Attempting to Do Digital Humanities

Back at the beginning of the millennium, I tried to put together a web-based edition of a bunch of scraps of biblical lore in Old English (some incorporating Latin) that are copied into about a dozen and a half manuscripts now held in libraries in London, Cambridge, and Oxford and date from the tenth through twelfth centuries.

The texts overlap in the various manuscripts, with some nearly identical, but most varying in one way or another. I made a rather goofy facsimile of a page from one of the manuscripts in the fashion of Victorian re-drawing of maps and illustrations, to try to show the colors used for the large capitals as well as the arrangement of the text on the page:
This is from the twelfth-century manuscript known as Cotton Julius A.ii, which also contains a prayer, a "Dialogue" between Adrian and Ritheus, and a translation of some proverbs by the Roman statesman Cato and related material.

I wanted to make a non-linear hypertext edition in which readers could jump between edited text, diplomatic transcription, translation, detailed manuscript description, and other texts with similar materials depending on interests and on experience with manuscripts.

But I didn't have the coding skills to make the edition as sophisticated as I wanted it to be, nor the social engineering skills to get someone else to do it for me (or with me). More problematic: as I worked on the edition, I realized the coding languages, conventions, and possibilities were in rapid flux, so any digital edition I might publish would rapidly become out of date.

Here's a translation:

Here it says about the two thieves who hung with Christ.  In Hebrew, they were called [Acha]sachat and Macros, and in Greek Malica and Ioca, and in Latin Cismus and Dismus.
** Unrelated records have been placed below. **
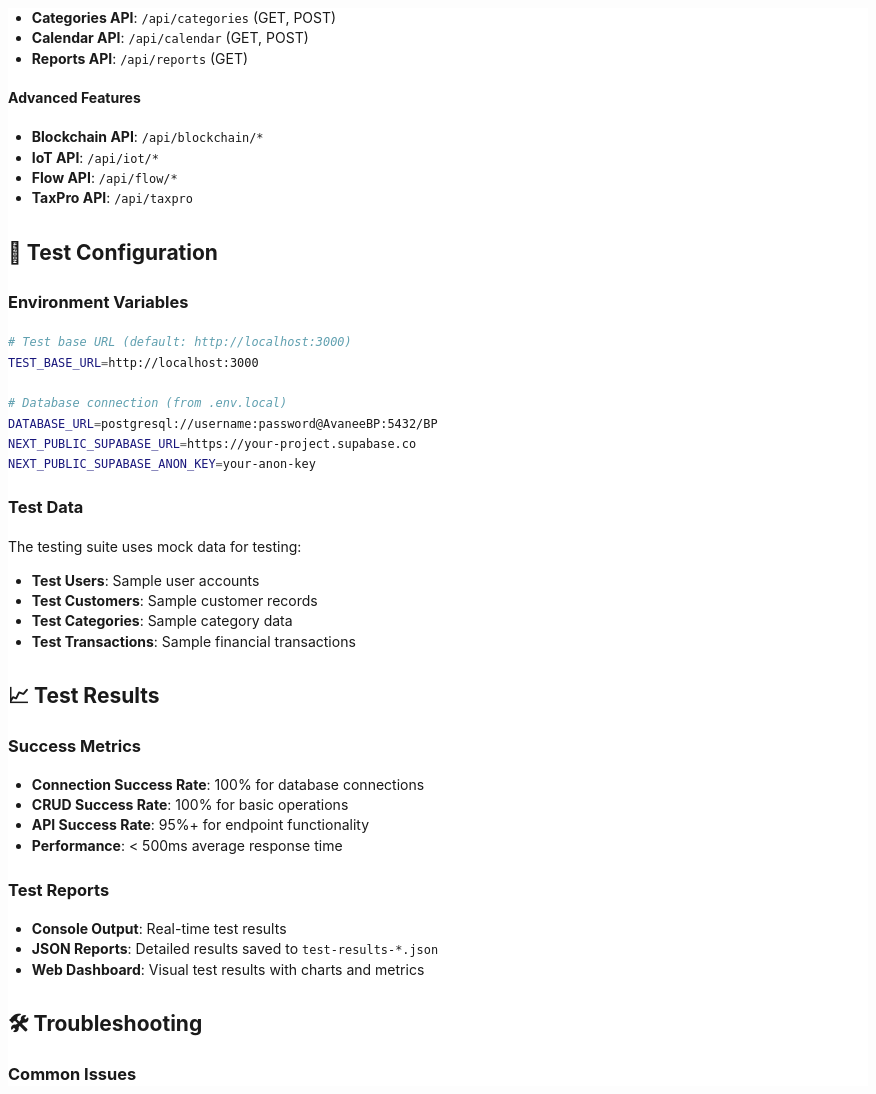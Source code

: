- **Categories API**: `/api/categories` (GET, POST)
- **Calendar API**: `/api/calendar` (GET, POST)
- **Reports API**: `/api/reports` (GET)

#### Advanced Features

- **Blockchain API**: `/api/blockchain/*`
- **IoT API**: `/api/iot/*`
- **Flow API**: `/api/flow/*`
- **TaxPro API**: `/api/taxpro`

## 🔧 Test Configuration

### Environment Variables

```bash
# Test base URL (default: http://localhost:3000)
TEST_BASE_URL=http://localhost:3000

# Database connection (from .env.local)
DATABASE_URL=postgresql://username:password@AvaneeBP:5432/BP
NEXT_PUBLIC_SUPABASE_URL=https://your-project.supabase.co
NEXT_PUBLIC_SUPABASE_ANON_KEY=your-anon-key
```

### Test Data

The testing suite uses mock data for testing:

- **Test Users**: Sample user accounts
- **Test Customers**: Sample customer records
- **Test Categories**: Sample category data
- **Test Transactions**: Sample financial transactions

## 📈 Test Results

### Success Metrics

- **Connection Success Rate**: 100% for database connections
- **CRUD Success Rate**: 100% for basic operations
- **API Success Rate**: 95%+ for endpoint functionality
- **Performance**: < 500ms average response time

### Test Reports

- **Console Output**: Real-time test results
- **JSON Reports**: Detailed results saved to `test-results-*.json`
- **Web Dashboard**: Visual test results with charts and metrics

## 🛠️ Troubleshooting

### Common Issues
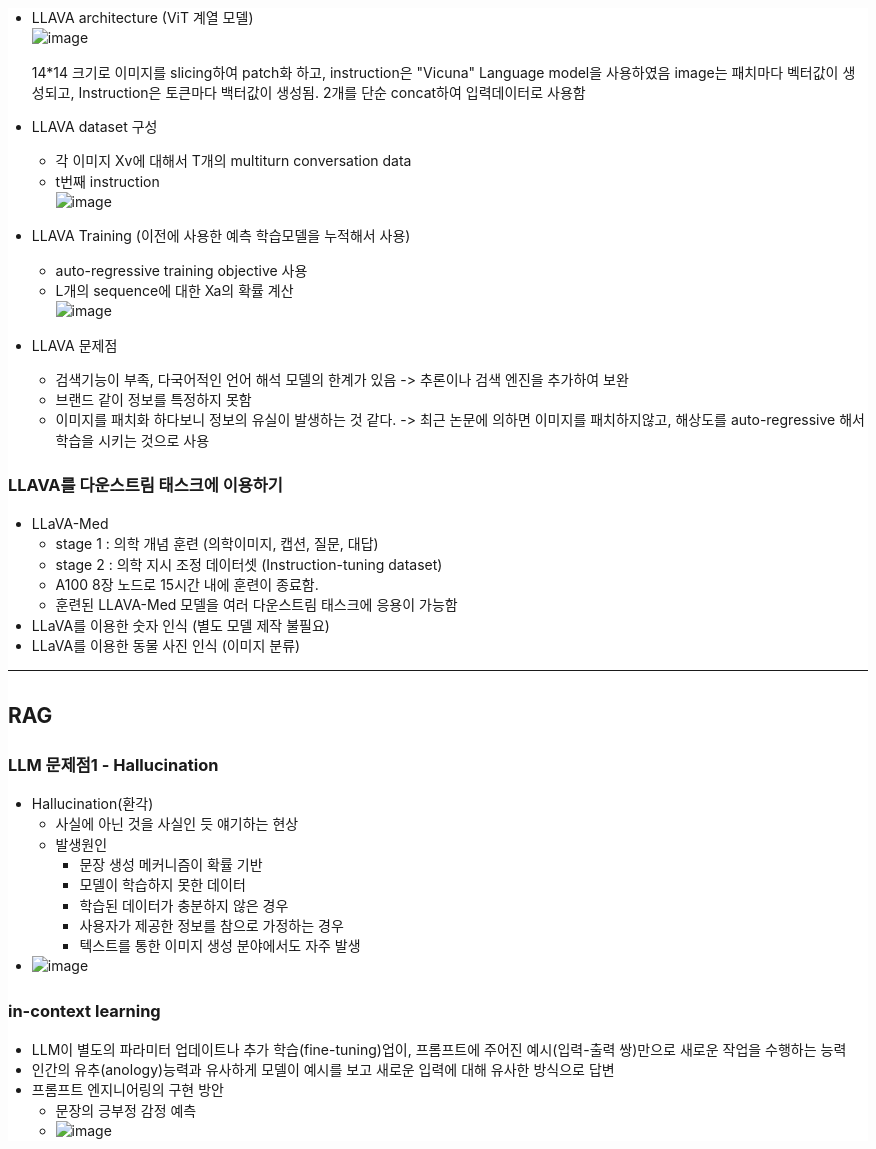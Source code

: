  
- LLAVA architecture (ViT 계열 모델)  
  ![image](https://github.com/user-attachments/assets/5cbed2d0-beb9-4d48-8da0-d1ba5305e4d3)

  14*14 크기로 이미지를 slicing하여 patch화 하고, instruction은 "Vicuna" Language model을 사용하였음
  image는 패치마다 벡터값이 생성되고, Instruction은 토큰마다 백터값이 생성됨. 2개를 단순 concat하여 입력데이터로 사용함

- LLAVA dataset 구성
  - 각 이미지 Xv에 대해서 T개의 multiturn conversation data
  - t번째 instruction  
    ![image](https://github.com/user-attachments/assets/47622086-83ad-44d0-a991-7b3b1a916b33)

- LLAVA Training (이전에 사용한 예측 학습모델을 누적해서 사용)
  - auto-regressive training objective 사용
  - L개의 sequence에 대한 Xa의 확률 계산  
    ![image](https://github.com/user-attachments/assets/367ce020-8021-41d9-a6f7-ad47c0cecfdf)

- LLAVA 문제점
  - 검색기능이 부족, 다국어적인 언어 해석 모델의 한계가 있음 -> 추론이나 검색 엔진을 추가하여 보완
  - 브랜드 같이 정보를 특정하지 못함
  - 이미지를 패치화 하다보니 정보의 유실이 발생하는 것 같다. -> 최근 논문에 의하면 이미지를 패치하지않고, 해상도를 auto-regressive 해서 학습을 시키는 것으로 사용
 
 ### LLAVA를 다운스트림 태스크에 이용하기
 - LLaVA-Med
   - stage 1 : 의학 개념 훈련 (의학이미지, 캡션, 질문, 대답)
   - stage 2 : 의학 지시 조정 데이터셋 (Instruction-tuning dataset)
   - A100 8장 노드로 15시간 내에 훈련이 종료함.
   - 훈련된 LLAVA-Med 모델을 여러 다운스트림 태스크에 응용이 가능함
 - LLaVA를 이용한 숫자 인식 (별도 모델 제작 불필요)
 - LLaVA를 이용한 동물 사진 인식 (이미지 분류)


---

## RAG

### LLM 문제점1 - Hallucination
- Hallucination(환각)
  - 사실에 아닌 것을 사실인 듯 얘기하는 현상
  - 발생원인
    - 문장 생성 메커니즘이 확률 기반
    - 모델이 학습하지 못한 데이터
    - 학습된 데이터가 충분하지 않은 경우
    - 사용자가 제공한 정보를 참으로 가정하는 경우
    - 텍스트를 통한 이미지 생성 분야에서도 자주 발생  
 - ![image](https://github.com/user-attachments/assets/2d21ee80-1496-4df2-bcee-a458c05d9eae)

### in-context learning
  - LLM이 별도의 파라미터 업데이트나 추가 학습(fine-tuning)업이, 프롬프트에 주어진 예시(입력-출력 쌍)만으로 새로운 작업을 수행하는 능력
  - 인간의 유추(anology)능력과 유사하게 모델이 예시를 보고 새로운 입력에 대해 유사한 방식으로 답변
  - 프롬프트 엔지니어링의 구현 방안
    - 문장의 긍부정 감정 예측   
    - ![image](https://github.com/user-attachments/assets/579d5a7c-4067-438e-a6b7-3eed89278d52)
Cismus lived, and Dismus did not live.
Noah's ark was three hundred fathoms long, and fifty wide, and thirty high.
Saint Peter's Church is three hundred feet long and two hundred feet wide and the steeple one hundred twenty, and it has twelve thousand and fifty lights, and there are sixty-two steps in the stair.
Solomon's Temple was sixty fathoms long and sixty high and thirty wide. And there were a hundred and seventy thousand workers who carried the stone, and a hundred eight thousand that cut and joined them, and there were three thousand, three hundred officials.
Istorius said that the length of this Middle-Earth was twelve thousand miles, and its breadth six thousand three hundred, not counting a few little islands.
Man has two hundred nineteen bones and he has three hundred sixty-five veins, and there are that many days in twelve months, and a hundred twenty years has thirty-thousand and six hundred days. 

I ended up compiling the full text of the materials into a nice traditional, linear, print publication (with no colors).  You can read it in English Studies if you have access to an academic library, or know someone who can download a pdf and email it to you.

I still want to explore the possibilities of digital editing and publishing, though to start with I need a project that's somewhat less complex, in the number of manuscripts and/or in the variability of the texts.